City Legal Director Stephen Smith said these changes are intended to reduce the city's long-term overtime costs.
Over the next three years, the new contract is projected to cost around $1 million more than the previous contract.
"This contract was negotiated fairly easily and fairly quickly," Smith said.
However, Smith said there was a problem with the insurance portion of the contract. Smith said the city previously offered two types of insurance plans: a traditional plan and a high-deductible plan. This year, the city's insurance provider did away with the traditional plan, placing the employees on a high-deductible plan. Normally, an existing contract remains in effect while a new one is negotiated, but now a part of the old contract is not offered anymore.
Smith said the city's negotiators had reached a memorandum of understanding with the FOP so the proposed contract would pass on Monday as emergency legislation.

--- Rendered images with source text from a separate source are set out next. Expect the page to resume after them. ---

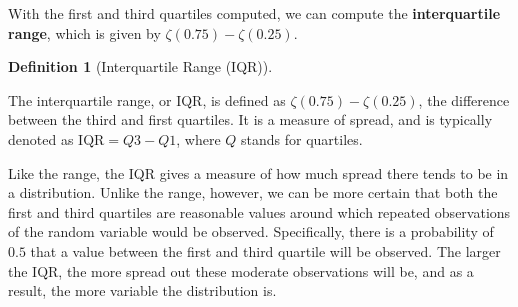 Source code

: \documentclass[
  letterpaper,
  DIV=11,
  numbers=noendperiod]{scrreprt}
\theoremstyle{definition}
\theoremstyle{definition}
\theoremstyle{definition}
\newtheorem{definition}{Definition}[chapter]
\theoremstyle{remark}
\begin{document}
With the first and third quartiles computed, we can compute the
\textbf{interquartile range}, which is given by
\(\zeta(0.75)-\zeta(0.25)\).

\begin{definition}[Interquartile Range
(IQR)]\protect\hypertarget{def-iqr}{}\label{def-iqr}

The interquartile range, or IQR, is defined as
\(\zeta(0.75) - \zeta(0.25)\), the difference between the third and
first quartiles. It is a measure of spread, and is typically denoted as
\(\text{IQR} = Q3 - Q1\), where \(Q\) stands for quartiles.

\end{definition}

Like the range, the IQR gives a measure of how much spread there tends
to be in a distribution. Unlike the range, however, we can be more
certain that both the first and third quartiles are reasonable values
around which repeated observations of the random variable would be
observed. Specifically, there is a probability of \(0.5\) that a value
between the first and third quartile will be observed. The larger the
\(\text{IQR}\), the more spread out these moderate observations will be,
and as a result, the more variable the distribution is.
\end{document}
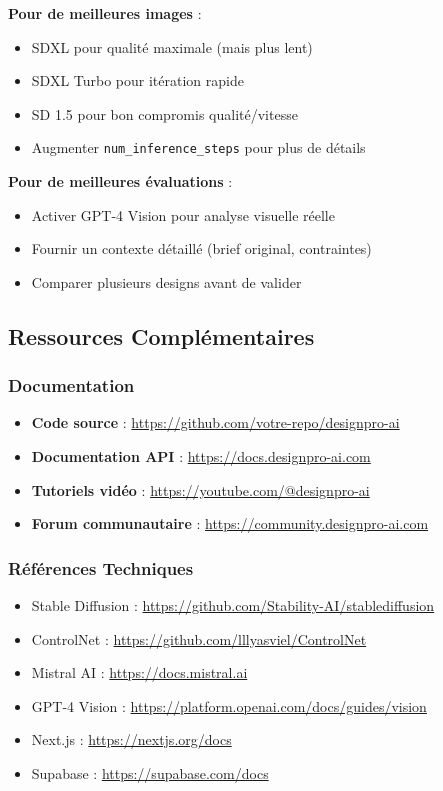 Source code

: \textbf{Pour de meilleures images} :
\begin{itemize}
    \item SDXL pour qualité maximale (mais plus lent)
    \item SDXL Turbo pour itération rapide
    \item SD 1.5 pour bon compromis qualité/vitesse
    \item Augmenter \texttt{num\_inference\_steps} pour plus de détails
\end{itemize}

\textbf{Pour de meilleures évaluations} :
\begin{itemize}
    \item Activer GPT-4 Vision pour analyse visuelle réelle
    \item Fournir un contexte détaillé (brief original, contraintes)
    \item Comparer plusieurs designs avant de valider
\end{itemize}

\subsection{Ressources Complémentaires}

\subsubsection{Documentation}

\begin{itemize}
    \item \textbf{Code source} : \url{https://github.com/votre-repo/designpro-ai}
    \item \textbf{Documentation API} : \url{https://docs.designpro-ai.com}
    \item \textbf{Tutoriels vidéo} : \url{https://youtube.com/@designpro-ai}
    \item \textbf{Forum communautaire} : \url{https://community.designpro-ai.com}
\end{itemize}

\subsubsection{Références Techniques}

\begin{itemize}
    \item Stable Diffusion : \url{https://github.com/Stability-AI/stablediffusion}
    \item ControlNet : \url{https://github.com/lllyasviel/ControlNet}
    \item Mistral AI : \url{https://docs.mistral.ai}
    \item GPT-4 Vision : \url{https://platform.openai.com/docs/guides/vision}
    \item Next.js : \url{https://nextjs.org/docs}
    \item Supabase : \url{https://supabase.com/docs}
\end{itemize}

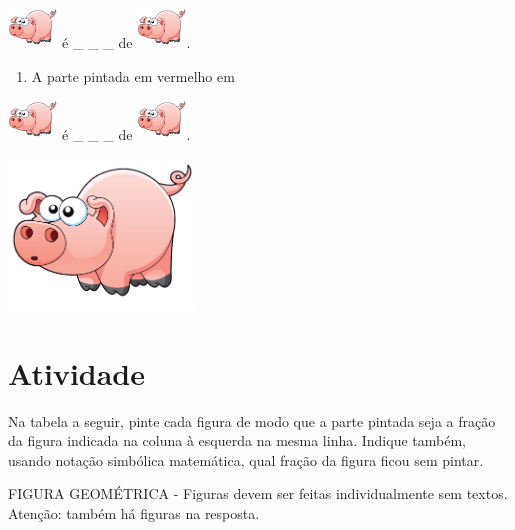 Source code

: \documentclass[a4,12pt]{book}
\begin{document}
\includegraphics[height=30pt, keepaspectratio]{pig} é \_ \_ \_   de \includegraphics[height=30pt, keepaspectratio]{pig}.
\begin{enumerate} [\quad a)] %
  \item     A parte pintada em vermelho em 
\end{enumerate} %
\includegraphics[height=30pt, keepaspectratio]{pig} é \_ \_ \_   de \includegraphics[height=30pt, keepaspectratio]{pig}.






\includegraphics[width=\textwidth,height=4cm, keepaspectratio]{pig}
\section{Atividade}







Na tabela a seguir, pinte cada figura de modo que a parte pintada seja a fração da figura indicada na coluna à esquerda na mesma linha. Indique também, usando notação simbólica matemática, qual fração da figura ficou sem pintar.
\begin{imagem*}[breakable]{}{}   FIGURA GEOMÉTRICA - Figuras devem ser feitas individualmente sem textos. Atenção: também há figuras na resposta. \end{imagem*}
\end{document}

If passed as emergency, the legislation would go into effect immediately instead of after a 30-day waiting period, the time period residents normally have to file a referendum against typical council legislation.
The union is reported to have already approved the new contract by a vote of 33-13, said Bill Vedra, deputy city administrator.
In postponing action, council members said they were concerned about voting on the contract before the public had a chance to weigh in.
"This is a contract of some significance," said Councilman Jeff Davis. "We got this Wednesday and are expected to vote on it as an emergency Monday. That's not nearly enough time to get some citizen (or) community feedback."
The contract is scheduled for a second reading and vote at council's next meeting Jan. 22.
In other business, council also approved emergency legislation to issue $5.8 million worth of bonds to pay for the costs of improving and expanding North Meadows Drive from its current intersection at state Route 665 to the intersection of Hoover and Holton road. The improvements are to support Mount Carmel Health System's new emergency care center and medical offices, currently under construction at 5525 Hoover Road.
Per an agreement with Mount Carmel, the city is required to complete the improvements by Oct. 31 of this year, said city Administrator Chuck Boso.
"That's the reason for the emergency legislation," Boso said.
Council also authorized Boso to enter into a lease agreement with South-Western City Schools for the Kingston School building, 3226 Kingston Ave., to use for parks and recreation programming. The school district is allowing the city to use the facility rent-free provided the city pay for improvements to the building.
The lease period is three years. The school board is expected to vote on the agreement at its next meeting.